Ultra-High Performance Concrete (UHPC) INTRODUCTION
UHPC is a class of concrete defined by its exceptionally high flexural and compressive strength. UHPC was first developed in the early 1980’s and since then has been used for applications needing exceptional strength and durability like nuclear power plants, thin-profile bridges, structural beams and seawall anchor plates.UHPC derives its high performance from a carefully calibrated ratio of engineered ingredients and a mixing sequence that packs molecules closely together to create very tight bonds. The high packing density yields excellent flexural, compressive, and impact strength. Because the molecules are so tightly packed, the capillary pores that exist in traditional concrete are eliminated.
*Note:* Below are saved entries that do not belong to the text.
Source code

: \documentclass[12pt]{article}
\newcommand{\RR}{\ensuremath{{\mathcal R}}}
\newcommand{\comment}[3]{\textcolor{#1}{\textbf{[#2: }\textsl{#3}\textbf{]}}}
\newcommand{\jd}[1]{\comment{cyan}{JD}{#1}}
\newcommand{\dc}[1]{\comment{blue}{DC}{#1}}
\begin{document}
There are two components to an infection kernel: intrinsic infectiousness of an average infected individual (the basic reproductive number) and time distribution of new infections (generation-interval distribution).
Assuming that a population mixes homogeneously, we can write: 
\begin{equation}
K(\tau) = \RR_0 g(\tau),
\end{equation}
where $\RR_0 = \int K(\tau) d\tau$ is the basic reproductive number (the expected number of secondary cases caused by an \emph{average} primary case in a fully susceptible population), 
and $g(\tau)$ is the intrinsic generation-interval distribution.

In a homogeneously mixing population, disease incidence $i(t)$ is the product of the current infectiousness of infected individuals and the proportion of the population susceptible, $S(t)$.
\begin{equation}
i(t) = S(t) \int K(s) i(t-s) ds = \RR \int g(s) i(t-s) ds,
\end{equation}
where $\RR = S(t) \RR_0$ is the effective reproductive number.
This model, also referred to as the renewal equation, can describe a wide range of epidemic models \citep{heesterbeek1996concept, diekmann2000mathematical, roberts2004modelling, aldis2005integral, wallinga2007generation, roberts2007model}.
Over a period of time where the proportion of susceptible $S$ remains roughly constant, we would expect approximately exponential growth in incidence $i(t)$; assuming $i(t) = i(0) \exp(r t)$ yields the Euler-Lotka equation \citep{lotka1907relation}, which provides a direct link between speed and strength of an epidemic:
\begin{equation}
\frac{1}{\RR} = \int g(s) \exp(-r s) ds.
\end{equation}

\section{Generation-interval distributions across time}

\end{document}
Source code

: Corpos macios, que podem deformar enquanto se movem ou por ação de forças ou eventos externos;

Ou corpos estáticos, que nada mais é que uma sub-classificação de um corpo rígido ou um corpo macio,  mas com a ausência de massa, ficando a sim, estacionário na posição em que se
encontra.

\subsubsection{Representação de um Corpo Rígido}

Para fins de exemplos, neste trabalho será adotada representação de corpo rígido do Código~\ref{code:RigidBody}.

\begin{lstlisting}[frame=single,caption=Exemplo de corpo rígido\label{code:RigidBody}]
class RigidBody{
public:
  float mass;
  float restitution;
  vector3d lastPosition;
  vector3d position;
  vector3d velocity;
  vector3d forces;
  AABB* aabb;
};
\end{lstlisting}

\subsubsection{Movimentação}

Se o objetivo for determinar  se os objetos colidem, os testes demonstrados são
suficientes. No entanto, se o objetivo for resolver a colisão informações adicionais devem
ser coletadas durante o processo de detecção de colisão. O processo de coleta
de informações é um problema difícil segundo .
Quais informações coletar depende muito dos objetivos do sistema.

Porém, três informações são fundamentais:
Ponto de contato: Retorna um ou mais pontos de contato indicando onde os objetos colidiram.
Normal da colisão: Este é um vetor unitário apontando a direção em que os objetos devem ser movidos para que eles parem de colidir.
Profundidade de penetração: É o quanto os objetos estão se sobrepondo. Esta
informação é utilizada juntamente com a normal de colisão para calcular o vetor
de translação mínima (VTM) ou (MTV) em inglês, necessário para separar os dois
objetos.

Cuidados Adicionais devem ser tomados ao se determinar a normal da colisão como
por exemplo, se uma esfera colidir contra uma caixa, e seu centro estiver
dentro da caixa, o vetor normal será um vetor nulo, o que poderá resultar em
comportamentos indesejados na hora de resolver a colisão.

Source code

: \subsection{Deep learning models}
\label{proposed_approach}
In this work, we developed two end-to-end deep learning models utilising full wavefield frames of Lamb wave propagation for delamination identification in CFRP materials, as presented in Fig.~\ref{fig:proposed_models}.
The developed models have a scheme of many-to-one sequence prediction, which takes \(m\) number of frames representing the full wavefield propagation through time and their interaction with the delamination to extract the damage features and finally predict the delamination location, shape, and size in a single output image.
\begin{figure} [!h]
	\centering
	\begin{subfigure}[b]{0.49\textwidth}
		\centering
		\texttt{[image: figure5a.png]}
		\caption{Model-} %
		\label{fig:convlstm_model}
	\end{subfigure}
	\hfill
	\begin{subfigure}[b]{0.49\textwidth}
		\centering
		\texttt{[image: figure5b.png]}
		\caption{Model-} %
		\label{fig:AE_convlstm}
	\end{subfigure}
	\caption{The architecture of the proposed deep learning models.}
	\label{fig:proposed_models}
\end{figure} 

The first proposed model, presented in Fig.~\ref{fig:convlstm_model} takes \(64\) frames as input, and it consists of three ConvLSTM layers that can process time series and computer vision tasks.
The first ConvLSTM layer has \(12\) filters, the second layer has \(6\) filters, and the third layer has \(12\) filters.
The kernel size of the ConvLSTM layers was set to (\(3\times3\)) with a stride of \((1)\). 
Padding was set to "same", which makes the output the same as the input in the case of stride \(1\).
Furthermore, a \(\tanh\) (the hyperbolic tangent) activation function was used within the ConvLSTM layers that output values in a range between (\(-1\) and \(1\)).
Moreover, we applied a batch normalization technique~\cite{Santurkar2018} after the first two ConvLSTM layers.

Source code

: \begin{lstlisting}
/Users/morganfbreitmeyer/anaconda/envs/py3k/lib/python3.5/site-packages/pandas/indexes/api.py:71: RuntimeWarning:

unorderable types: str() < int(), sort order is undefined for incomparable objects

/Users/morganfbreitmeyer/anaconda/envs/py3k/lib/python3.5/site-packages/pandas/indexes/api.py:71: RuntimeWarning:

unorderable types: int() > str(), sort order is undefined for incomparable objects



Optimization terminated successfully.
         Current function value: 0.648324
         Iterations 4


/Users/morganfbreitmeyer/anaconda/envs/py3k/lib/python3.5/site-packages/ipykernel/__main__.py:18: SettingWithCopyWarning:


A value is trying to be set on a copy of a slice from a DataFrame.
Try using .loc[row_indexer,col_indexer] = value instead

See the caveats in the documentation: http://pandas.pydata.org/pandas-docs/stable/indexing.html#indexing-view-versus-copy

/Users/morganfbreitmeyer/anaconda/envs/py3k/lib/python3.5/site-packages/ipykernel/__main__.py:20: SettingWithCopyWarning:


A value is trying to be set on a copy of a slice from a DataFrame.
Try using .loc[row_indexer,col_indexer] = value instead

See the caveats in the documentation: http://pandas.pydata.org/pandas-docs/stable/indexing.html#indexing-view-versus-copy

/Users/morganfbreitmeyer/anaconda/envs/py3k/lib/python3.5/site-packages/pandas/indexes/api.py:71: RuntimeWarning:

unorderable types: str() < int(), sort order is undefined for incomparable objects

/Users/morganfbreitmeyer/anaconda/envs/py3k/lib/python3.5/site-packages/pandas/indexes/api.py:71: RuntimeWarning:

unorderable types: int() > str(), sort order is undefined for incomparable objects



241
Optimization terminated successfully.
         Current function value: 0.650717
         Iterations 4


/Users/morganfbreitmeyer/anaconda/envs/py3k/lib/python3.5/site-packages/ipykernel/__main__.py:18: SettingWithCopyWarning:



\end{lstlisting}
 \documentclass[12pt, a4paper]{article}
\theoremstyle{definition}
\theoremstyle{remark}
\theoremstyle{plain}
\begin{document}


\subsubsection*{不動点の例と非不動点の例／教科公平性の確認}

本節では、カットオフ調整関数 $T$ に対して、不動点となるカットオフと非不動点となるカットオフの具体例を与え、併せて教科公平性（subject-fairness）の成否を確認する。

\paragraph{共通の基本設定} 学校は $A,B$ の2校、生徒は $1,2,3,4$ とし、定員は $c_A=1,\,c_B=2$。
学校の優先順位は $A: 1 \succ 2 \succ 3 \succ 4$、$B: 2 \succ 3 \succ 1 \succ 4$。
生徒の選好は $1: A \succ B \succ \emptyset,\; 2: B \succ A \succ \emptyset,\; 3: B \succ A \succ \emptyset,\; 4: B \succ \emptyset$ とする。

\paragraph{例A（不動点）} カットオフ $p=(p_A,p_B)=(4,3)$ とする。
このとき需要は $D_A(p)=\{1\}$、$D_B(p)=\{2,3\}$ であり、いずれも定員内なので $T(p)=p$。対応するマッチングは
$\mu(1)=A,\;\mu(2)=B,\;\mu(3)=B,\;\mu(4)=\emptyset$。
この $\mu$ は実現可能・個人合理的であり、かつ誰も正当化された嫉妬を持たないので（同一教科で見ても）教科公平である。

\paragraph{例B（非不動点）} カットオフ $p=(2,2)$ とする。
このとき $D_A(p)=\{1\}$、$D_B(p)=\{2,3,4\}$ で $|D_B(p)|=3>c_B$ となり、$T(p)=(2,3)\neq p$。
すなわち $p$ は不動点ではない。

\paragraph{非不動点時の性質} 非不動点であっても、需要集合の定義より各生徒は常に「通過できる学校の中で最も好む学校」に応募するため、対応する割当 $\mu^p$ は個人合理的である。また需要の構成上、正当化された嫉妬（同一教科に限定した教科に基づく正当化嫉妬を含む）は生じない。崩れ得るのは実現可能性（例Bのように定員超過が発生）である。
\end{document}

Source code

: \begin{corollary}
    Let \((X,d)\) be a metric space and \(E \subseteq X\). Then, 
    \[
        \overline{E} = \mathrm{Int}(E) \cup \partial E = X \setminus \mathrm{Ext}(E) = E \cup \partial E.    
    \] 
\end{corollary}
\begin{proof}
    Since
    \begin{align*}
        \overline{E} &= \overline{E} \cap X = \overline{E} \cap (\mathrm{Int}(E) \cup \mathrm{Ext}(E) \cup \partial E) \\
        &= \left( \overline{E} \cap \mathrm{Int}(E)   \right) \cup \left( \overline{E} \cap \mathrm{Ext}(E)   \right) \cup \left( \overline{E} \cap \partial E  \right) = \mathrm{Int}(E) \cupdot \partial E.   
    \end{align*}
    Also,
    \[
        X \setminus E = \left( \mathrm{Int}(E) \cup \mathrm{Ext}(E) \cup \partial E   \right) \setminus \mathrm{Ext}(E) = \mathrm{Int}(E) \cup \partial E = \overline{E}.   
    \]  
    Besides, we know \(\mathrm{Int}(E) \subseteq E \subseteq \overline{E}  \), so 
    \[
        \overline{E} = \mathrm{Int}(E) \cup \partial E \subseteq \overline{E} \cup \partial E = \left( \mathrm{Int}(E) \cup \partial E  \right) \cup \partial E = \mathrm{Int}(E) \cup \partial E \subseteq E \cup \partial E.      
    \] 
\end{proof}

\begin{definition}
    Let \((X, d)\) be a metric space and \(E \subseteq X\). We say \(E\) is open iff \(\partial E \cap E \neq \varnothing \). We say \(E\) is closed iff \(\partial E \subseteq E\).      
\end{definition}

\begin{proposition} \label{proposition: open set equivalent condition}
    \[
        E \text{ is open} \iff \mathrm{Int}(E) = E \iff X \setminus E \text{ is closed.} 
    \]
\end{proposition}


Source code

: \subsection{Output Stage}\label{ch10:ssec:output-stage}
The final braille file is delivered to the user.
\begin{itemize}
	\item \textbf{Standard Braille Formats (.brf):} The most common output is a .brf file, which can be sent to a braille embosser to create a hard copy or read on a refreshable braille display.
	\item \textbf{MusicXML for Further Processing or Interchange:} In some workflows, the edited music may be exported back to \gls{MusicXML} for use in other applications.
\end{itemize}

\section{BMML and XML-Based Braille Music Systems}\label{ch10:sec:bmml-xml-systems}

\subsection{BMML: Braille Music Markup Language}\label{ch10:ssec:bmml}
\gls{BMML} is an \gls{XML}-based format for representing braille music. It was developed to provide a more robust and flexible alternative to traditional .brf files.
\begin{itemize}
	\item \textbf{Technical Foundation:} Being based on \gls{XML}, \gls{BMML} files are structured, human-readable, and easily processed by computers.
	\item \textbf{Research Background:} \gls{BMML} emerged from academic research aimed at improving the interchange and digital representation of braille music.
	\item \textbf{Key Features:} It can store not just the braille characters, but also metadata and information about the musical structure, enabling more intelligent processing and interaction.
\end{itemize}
The basic raw materials of UHPC are concrete, water, sand, cement, silica fume, and plasticizers. However, UHPC is an order of magnitude different from traditional categories of concrete. No special resins, cellulose, or polymers are used to achieve the outstanding properties of architectural UHPC. Rather, the distinction lies in the size, geometry, and carefully selected chemistry of extremely small particles that combine under exacting mixing, vibration, and curing regimens to form a base matrix.
This new advanced cementitious material; the UHPC has opened the door to many potential applications and proved to be a viable solution for improving the sustainability of architecture.
Although UHPC is higher in production cost, it would be more realistic to look at the costs on the basis of the entire project. Due to its high strength one is able to use panels that are smaller in cross sectional area (slender and light structural or façade components) thus leading to savings in prestressing and reinforcing steel.
UHPC has good workability, low creep and shrinkage losses, and high wearing resistance. Its excellent durability results in longevity of structures and a reduction in overall maintenance or repair costs.
UHPC posses ceramic properties such as impermeability to water, heat resistant, and surface behaviors making it ideal for usage in high strength applications.